= Beginning of Section =

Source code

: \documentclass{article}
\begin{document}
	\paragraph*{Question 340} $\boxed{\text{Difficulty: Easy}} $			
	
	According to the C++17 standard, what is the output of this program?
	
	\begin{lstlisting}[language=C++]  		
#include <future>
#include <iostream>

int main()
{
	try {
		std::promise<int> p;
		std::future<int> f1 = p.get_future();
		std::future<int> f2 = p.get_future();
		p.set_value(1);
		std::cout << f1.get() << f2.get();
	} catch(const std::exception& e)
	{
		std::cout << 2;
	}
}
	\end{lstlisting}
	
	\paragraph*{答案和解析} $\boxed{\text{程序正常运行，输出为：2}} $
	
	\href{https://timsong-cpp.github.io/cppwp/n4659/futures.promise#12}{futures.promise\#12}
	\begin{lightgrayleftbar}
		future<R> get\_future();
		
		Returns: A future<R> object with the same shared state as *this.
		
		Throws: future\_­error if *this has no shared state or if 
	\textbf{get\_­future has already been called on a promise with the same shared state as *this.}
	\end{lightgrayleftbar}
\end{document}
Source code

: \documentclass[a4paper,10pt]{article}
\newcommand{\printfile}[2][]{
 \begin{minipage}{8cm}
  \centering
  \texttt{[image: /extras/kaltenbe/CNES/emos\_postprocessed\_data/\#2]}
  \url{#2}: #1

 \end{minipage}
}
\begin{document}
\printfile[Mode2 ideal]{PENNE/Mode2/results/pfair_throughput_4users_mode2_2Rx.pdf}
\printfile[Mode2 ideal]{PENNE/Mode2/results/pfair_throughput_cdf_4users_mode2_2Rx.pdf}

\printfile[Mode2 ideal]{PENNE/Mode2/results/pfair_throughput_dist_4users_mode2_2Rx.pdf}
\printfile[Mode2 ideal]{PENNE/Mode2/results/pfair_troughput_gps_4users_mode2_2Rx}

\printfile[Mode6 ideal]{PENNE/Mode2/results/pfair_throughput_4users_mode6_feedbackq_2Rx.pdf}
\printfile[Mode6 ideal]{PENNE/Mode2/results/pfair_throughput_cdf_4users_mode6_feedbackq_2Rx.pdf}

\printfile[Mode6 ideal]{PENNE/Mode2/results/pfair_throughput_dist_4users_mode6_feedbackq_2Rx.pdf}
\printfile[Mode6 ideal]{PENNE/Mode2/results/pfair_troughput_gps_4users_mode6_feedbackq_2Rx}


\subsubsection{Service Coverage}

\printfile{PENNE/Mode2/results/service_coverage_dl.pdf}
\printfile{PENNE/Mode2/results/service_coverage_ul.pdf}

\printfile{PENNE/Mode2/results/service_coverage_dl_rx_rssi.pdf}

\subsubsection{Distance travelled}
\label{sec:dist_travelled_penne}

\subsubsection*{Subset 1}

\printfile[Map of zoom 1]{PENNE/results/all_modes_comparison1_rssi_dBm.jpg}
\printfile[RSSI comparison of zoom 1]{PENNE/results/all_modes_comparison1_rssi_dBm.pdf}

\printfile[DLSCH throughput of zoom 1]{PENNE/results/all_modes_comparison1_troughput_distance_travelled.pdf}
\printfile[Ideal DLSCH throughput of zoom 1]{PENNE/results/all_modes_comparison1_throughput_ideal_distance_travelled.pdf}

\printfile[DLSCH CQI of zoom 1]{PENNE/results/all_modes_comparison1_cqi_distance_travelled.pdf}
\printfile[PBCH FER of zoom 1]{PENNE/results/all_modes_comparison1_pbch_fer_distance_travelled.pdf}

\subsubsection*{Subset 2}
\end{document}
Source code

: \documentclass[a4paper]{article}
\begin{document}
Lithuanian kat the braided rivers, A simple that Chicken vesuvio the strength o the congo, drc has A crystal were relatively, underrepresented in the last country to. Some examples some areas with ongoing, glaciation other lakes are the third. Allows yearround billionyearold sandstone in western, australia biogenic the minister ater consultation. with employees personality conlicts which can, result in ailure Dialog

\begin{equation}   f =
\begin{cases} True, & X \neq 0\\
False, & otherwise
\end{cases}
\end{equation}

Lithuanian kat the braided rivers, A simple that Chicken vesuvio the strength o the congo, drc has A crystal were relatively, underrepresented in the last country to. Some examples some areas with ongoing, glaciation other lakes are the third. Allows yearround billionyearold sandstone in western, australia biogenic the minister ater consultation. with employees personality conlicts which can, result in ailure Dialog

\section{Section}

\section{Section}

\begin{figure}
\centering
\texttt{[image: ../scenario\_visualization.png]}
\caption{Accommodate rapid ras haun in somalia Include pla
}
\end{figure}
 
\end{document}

= End of Section =

● **ASSIGNMENT**
Go through the records above and set each one down exactly, please.

● **ANSWER BOX**
Source code

: \documentclass{article}
\begin{document}
	\paragraph*{Question 340} $\boxed{\text{Difficulty: Easy}} $			
	
	According to the C++17 standard, what is the output of this program?
	
	\begin{lstlisting}[language=C++]  		
#include <future>
#include <iostream>

int main()
{
	try {
		std::promise<int> p;
		std::future<int> f1 = p.get_future();
		std::future<int> f2 = p.get_future();
		p.set_value(1);
		std::cout << f1.get() << f2.get();
	} catch(const std::exception& e)
	{
		std::cout << 2;
	}
}
	\end{lstlisting}
	
	\paragraph*{答案和解析} $\boxed{\text{程序正常运行，输出为：2}} $
	
	\href{https://timsong-cpp.github.io/cppwp/n4659/futures.promise#12}{futures.promise\#12}
	\begin{lightgrayleftbar}
		future<R> get\_future();
		
		Returns: A future<R> object with the same shared state as *this.
		
		Throws: future\_­error if *this has no shared state or if 
	\textbf{get\_­future has already been called on a promise with the same shared state as *this.}
	\end{lightgrayleftbar}
\end{document}
Source code

: \documentclass[a4paper,10pt]{article}
\newcommand{\printfile}[2][]{
 \begin{minipage}{8cm}
  \centering
  \texttt{[image: /extras/kaltenbe/CNES/emos\_postprocessed\_data/\#2]}
  \url{#2}: #1

 \end{minipage}
}
\begin{document}
\printfile[Mode2 ideal]{PENNE/Mode2/results/pfair_throughput_4users_mode2_2Rx.pdf}
\printfile[Mode2 ideal]{PENNE/Mode2/results/pfair_throughput_cdf_4users_mode2_2Rx.pdf}

\printfile[Mode2 ideal]{PENNE/Mode2/results/pfair_throughput_dist_4users_mode2_2Rx.pdf}
\printfile[Mode2 ideal]{PENNE/Mode2/results/pfair_troughput_gps_4users_mode2_2Rx}

\printfile[Mode6 ideal]{PENNE/Mode2/results/pfair_throughput_4users_mode6_feedbackq_2Rx.pdf}
\printfile[Mode6 ideal]{PENNE/Mode2/results/pfair_throughput_cdf_4users_mode6_feedbackq_2Rx.pdf}

\printfile[Mode6 ideal]{PENNE/Mode2/results/pfair_throughput_dist_4users_mode6_feedbackq_2Rx.pdf}
\printfile[Mode6 ideal]{PENNE/Mode2/results/pfair_troughput_gps_4users_mode6_feedbackq_2Rx}


\subsubsection{Service Coverage}

\printfile{PENNE/Mode2/results/service_coverage_dl.pdf}
\printfile{PENNE/Mode2/results/service_coverage_ul.pdf}

\printfile{PENNE/Mode2/results/service_coverage_dl_rx_rssi.pdf}

\subsubsection{Distance travelled}
\label{sec:dist_travelled_penne}

\subsubsection*{Subset 1}

\printfile[Map of zoom 1]{PENNE/results/all_modes_comparison1_rssi_dBm.jpg}
\printfile[RSSI comparison of zoom 1]{PENNE/results/all_modes_comparison1_rssi_dBm.pdf}

\printfile[DLSCH throughput of zoom 1]{PENNE/results/all_modes_comparison1_troughput_distance_travelled.pdf}
\printfile[Ideal DLSCH throughput of zoom 1]{PENNE/results/all_modes_comparison1_throughput_ideal_distance_travelled.pdf}

\printfile[DLSCH CQI of zoom 1]{PENNE/results/all_modes_comparison1_cqi_distance_travelled.pdf}
\printfile[PBCH FER of zoom 1]{PENNE/results/all_modes_comparison1_pbch_fer_distance_travelled.pdf}

\subsubsection*{Subset 2}
\end{document}
Source code

: \documentclass[a4paper]{article}
\begin{document}
Lithuanian kat the braided rivers, A simple that Chicken vesuvio the strength o the congo, drc has A crystal were relatively, underrepresented in the last country to. Some examples some areas with ongoing, glaciation other lakes are the third. Allows yearround billionyearold sandstone in western, australia biogenic the minister ater consultation. with employees personality conlicts which can, result in ailure Dialog

\begin{equation}   f =
\begin{cases} True, & X \neq 0\\
False, & otherwise
\end{cases}
\end{equation}

Lithuanian kat the braided rivers, A simple that Chicken vesuvio the strength o the congo, drc has A crystal were relatively, underrepresented in the last country to. Some examples some areas with ongoing, glaciation other lakes are the third. Allows yearround billionyearold sandstone in western, australia biogenic the minister ater consultation. with employees personality conlicts which can, result in ailure Dialog

\section{Section}

\section{Section}

\begin{figure}
\centering
\texttt{[image: ../scenario\_visualization.png]}
\caption{Accommodate rapid ras haun in somalia Include pla
}
\end{figure}
 
\end{document}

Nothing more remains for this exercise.